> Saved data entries
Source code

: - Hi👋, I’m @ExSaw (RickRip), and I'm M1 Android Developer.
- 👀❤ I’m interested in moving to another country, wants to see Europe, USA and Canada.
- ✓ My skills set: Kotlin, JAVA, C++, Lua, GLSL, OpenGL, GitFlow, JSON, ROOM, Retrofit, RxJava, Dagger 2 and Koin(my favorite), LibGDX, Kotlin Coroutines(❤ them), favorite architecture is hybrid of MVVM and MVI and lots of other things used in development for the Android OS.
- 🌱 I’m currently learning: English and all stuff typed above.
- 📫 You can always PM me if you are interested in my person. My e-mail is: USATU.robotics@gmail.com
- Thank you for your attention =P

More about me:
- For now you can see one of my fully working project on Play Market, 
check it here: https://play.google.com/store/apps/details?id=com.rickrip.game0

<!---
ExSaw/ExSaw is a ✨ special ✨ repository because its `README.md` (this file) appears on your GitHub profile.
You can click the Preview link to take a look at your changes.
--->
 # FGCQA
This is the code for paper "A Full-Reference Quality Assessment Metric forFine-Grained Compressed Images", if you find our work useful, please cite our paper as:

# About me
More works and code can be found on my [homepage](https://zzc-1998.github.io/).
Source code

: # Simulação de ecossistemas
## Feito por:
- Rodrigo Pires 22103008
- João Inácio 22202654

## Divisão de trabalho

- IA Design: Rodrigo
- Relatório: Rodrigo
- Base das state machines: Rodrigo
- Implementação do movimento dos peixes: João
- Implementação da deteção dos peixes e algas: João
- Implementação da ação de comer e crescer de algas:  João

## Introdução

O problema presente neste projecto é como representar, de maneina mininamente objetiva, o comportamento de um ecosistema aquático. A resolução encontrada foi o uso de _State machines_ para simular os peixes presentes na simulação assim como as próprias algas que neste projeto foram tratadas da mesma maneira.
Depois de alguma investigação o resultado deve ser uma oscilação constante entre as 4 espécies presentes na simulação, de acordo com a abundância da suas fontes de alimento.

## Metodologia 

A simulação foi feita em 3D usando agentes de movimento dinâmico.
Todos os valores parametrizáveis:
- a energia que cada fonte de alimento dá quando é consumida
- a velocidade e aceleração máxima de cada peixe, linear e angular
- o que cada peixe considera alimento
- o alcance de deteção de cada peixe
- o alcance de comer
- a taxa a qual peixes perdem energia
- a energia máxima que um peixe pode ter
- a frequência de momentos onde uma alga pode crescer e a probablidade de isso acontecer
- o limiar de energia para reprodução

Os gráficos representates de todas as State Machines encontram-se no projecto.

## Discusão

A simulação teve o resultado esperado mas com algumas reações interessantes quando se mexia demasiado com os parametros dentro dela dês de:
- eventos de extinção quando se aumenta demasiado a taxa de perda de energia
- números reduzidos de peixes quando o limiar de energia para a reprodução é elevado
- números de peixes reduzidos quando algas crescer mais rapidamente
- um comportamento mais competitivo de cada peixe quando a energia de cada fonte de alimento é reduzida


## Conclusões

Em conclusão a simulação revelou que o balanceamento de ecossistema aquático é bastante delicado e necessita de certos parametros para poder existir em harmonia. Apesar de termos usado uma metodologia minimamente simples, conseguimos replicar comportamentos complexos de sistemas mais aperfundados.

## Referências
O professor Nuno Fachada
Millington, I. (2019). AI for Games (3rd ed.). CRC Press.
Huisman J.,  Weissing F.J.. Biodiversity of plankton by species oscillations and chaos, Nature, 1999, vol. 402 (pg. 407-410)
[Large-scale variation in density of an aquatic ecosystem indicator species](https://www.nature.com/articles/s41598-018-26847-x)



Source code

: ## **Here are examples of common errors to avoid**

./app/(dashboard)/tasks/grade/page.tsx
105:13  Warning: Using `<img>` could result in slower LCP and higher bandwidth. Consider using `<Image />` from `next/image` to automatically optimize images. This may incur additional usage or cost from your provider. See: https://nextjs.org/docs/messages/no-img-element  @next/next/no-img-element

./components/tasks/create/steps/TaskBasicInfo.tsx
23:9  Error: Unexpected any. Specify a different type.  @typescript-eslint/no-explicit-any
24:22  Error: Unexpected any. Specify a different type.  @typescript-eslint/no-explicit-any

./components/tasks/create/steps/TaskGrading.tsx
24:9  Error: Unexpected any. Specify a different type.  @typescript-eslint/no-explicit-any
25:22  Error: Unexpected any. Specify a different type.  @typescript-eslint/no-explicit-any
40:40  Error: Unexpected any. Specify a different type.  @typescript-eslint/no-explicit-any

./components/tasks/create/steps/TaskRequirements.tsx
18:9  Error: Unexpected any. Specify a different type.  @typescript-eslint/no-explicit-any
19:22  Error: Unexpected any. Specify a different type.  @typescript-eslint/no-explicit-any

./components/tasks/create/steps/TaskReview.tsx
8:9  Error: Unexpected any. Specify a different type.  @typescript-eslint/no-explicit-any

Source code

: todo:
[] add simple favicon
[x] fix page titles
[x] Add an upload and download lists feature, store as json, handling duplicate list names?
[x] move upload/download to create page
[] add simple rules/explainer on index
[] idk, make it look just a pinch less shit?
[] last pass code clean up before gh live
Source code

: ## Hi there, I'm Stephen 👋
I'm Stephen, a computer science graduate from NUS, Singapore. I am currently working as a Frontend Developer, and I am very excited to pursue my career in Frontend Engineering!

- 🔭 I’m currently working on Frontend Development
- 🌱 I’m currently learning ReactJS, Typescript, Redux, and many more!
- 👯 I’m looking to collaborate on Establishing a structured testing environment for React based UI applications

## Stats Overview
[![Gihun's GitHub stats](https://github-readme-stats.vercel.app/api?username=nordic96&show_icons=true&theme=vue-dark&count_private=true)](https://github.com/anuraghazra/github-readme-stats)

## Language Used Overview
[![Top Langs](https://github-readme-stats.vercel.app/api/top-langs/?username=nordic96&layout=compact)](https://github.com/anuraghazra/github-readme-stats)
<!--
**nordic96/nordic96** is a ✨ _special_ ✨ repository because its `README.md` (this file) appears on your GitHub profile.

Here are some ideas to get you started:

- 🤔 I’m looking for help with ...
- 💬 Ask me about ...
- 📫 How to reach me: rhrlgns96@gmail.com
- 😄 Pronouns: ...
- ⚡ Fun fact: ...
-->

> Problem
Retype exactly the lines of the data above that fall between the line with "## Referências" and the line with "402 (pg. 407-410)", inclusive, and add nothing.

> Solution for this problem
## Referências
O professor Nuno Fachada
Millington, I. (2019). AI for Games (3rd ed.). CRC Press.
Huisman J.,  Weissing F.J.. Biodiversity of plankton by species oscillations and chaos, Nature, 1999, vol. 402 (pg. 407-410)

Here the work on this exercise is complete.